Switzerland's national airline, Swiss, has gone into reverse gear on an apparent full-year results forecast by its new CEO, saying the comments were misinterpreted.This content was published on November 8, 2004 - 17:43
The carrier issued a clarifying statement on Monday – just two days after it confirmed comments by the chief executive, Christoph Franz.
In an interview with the “Rundschau” magazine of Swiss pilots’ union Aeropers, Franz said the airline should improve this year’s operating result by some SFr300 to SFr400 million.
On Saturday, a Swiss spokeswoman confirmed the remarks and said the figures compared with a SFr498 million operating loss in 2003.
On that basis, Swiss would be set for a full-year operating loss of up to SFr200 million – of which Franz indicated that more than SFr100 million would be down to higher oil costs.
The interview was published nearly three months after Swiss posted its first quarterly net profit and shortly before its third-quarter results, which are due on November 16.
However, the latest statement by Swiss stresses that Franz had not intended to give any concrete indication of full-year results.
No bottom line
It reads in part: “These comments were intended to make clear to Swiss staff that, while the current results-enhancement programmes have been successful, further measures are required to achieve the turnaround.
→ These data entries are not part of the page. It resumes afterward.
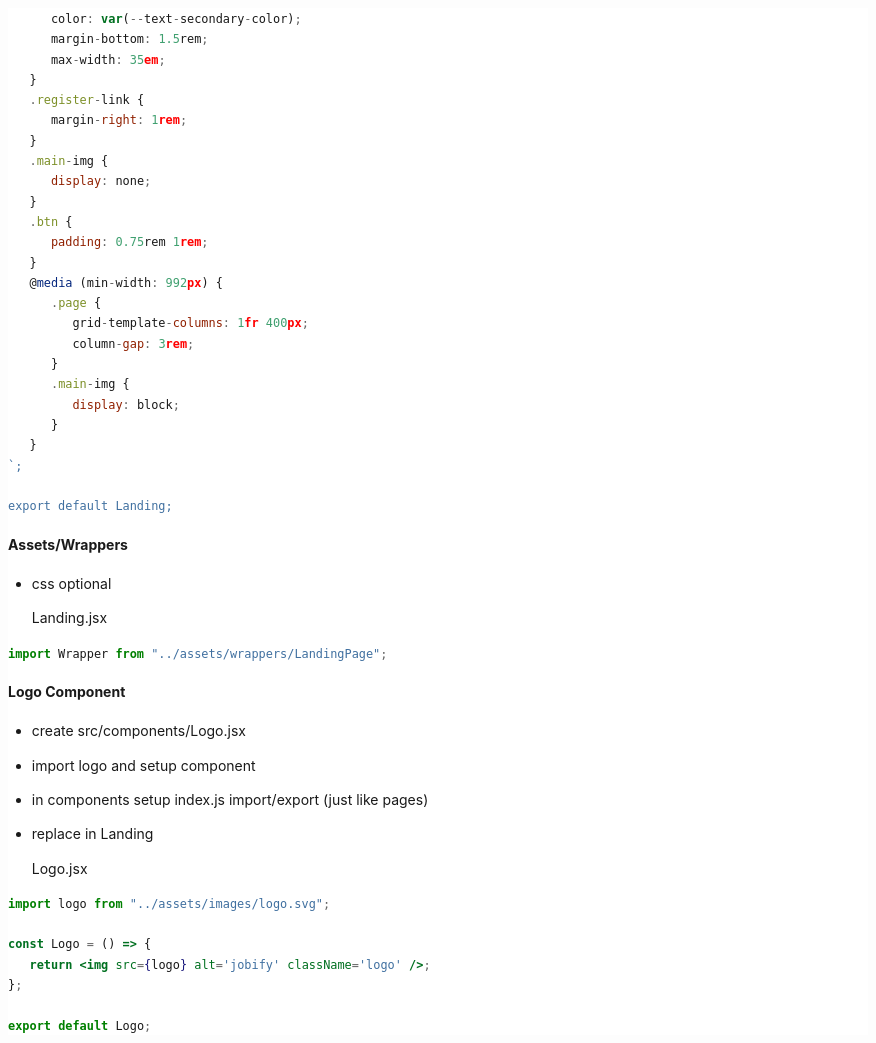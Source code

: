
 ```jsx
      color: var(--text-secondary-color);
      margin-bottom: 1.5rem;
      max-width: 35em;
   }
   .register-link {
      margin-right: 1rem;
   }
   .main-img {
      display: none;
   }
   .btn {
      padding: 0.75rem 1rem;
   }
   @media (min-width: 992px) {
      .page {
         grid-template-columns: 1fr 400px;
         column-gap: 3rem;
      }
      .main-img {
         display: block;
      }
   }
`;

export default Landing;
```

#### Assets/Wrappers

-  css optional

   Landing.jsx

```jsx
import Wrapper from "../assets/wrappers/LandingPage";
```

#### Logo Component

-  create src/components/Logo.jsx
-  import logo and setup component
-  in components setup index.js import/export (just like pages)
-  replace in Landing

   Logo.jsx

```jsx
import logo from "../assets/images/logo.svg";

const Logo = () => {
   return <img src={logo} alt='jobify' className='logo' />;
};

export default Logo;
```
“Christoph Franz’s comments do not in themselves offer any concrete indication of business results for the current year, since these remain influenced by further important cost and revenue factors.”
The statement said Swiss was “abiding by its policy” of not issuing any forecasts of bottom-line results for the current business year, and would not comment further on the issue.
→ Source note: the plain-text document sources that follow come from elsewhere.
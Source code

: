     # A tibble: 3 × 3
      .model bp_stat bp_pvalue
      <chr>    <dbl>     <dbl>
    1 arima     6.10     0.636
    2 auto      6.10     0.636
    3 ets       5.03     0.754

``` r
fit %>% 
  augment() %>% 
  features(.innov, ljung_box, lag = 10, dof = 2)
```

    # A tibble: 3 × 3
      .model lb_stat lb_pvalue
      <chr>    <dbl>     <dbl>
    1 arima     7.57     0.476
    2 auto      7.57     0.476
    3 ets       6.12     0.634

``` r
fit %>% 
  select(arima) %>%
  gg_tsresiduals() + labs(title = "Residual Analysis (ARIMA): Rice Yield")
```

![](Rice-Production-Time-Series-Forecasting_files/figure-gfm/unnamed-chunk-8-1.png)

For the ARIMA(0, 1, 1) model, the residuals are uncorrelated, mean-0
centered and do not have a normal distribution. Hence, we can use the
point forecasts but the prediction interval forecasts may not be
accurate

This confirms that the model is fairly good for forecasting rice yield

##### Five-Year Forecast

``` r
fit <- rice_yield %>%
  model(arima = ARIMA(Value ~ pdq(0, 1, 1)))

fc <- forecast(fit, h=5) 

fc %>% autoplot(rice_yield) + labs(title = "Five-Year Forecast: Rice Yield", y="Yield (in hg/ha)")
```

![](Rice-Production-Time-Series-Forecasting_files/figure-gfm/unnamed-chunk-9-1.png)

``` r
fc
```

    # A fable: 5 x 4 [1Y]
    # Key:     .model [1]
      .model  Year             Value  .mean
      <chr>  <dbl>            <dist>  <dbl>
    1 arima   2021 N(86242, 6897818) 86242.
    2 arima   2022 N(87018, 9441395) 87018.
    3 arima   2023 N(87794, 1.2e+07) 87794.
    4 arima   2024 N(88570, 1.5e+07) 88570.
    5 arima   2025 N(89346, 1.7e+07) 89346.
Switzerland’s SWX stock exchange opened a preliminary investigation on Monday, to determine whether Franz’s comments constituted a violation of its disclosure rules.
The airline was fined SFr10,000 in September, after it failed to disclose third-quarter results immediately after they were leaked to a Sunday newspaper.
Earlier this year, Swiss sold fuel hedges – financial instruments to protect against unexpected price rises – to boost much-needed short-term liquidity.
It then raised ticket prices in the wake of surging oil prices, but Franz said the fuel surcharge covered at best one third of the extra costs.
Swiss aims to complete its turnaround next year, despite warning in June that it would miss its initial target of breaking even at the operating profit level this year.
However, analysts say it is still too large for its domestic market and lacks a clear strategy.
swissinfo with agencies
Swiss reported an operating loss of SFr498 million last year and issued a further profit warning in June, after initial forecasts that it would break even.
It posted its first quarterly net profit in August, but a one-off gain masked further operating losses.
Last month, Swiss secured an international credit facility of SFr325 million.
Swiss says CEO Franz did not mean to give a concrete indication of full-year results in an interview last week.
It confirms the gist of Franz’s comments, but says they were not intended as a forward-looking statement.
The Swiss stock exchange has launched a preliminary investigation to determine whether Franz violated its disclosure rules.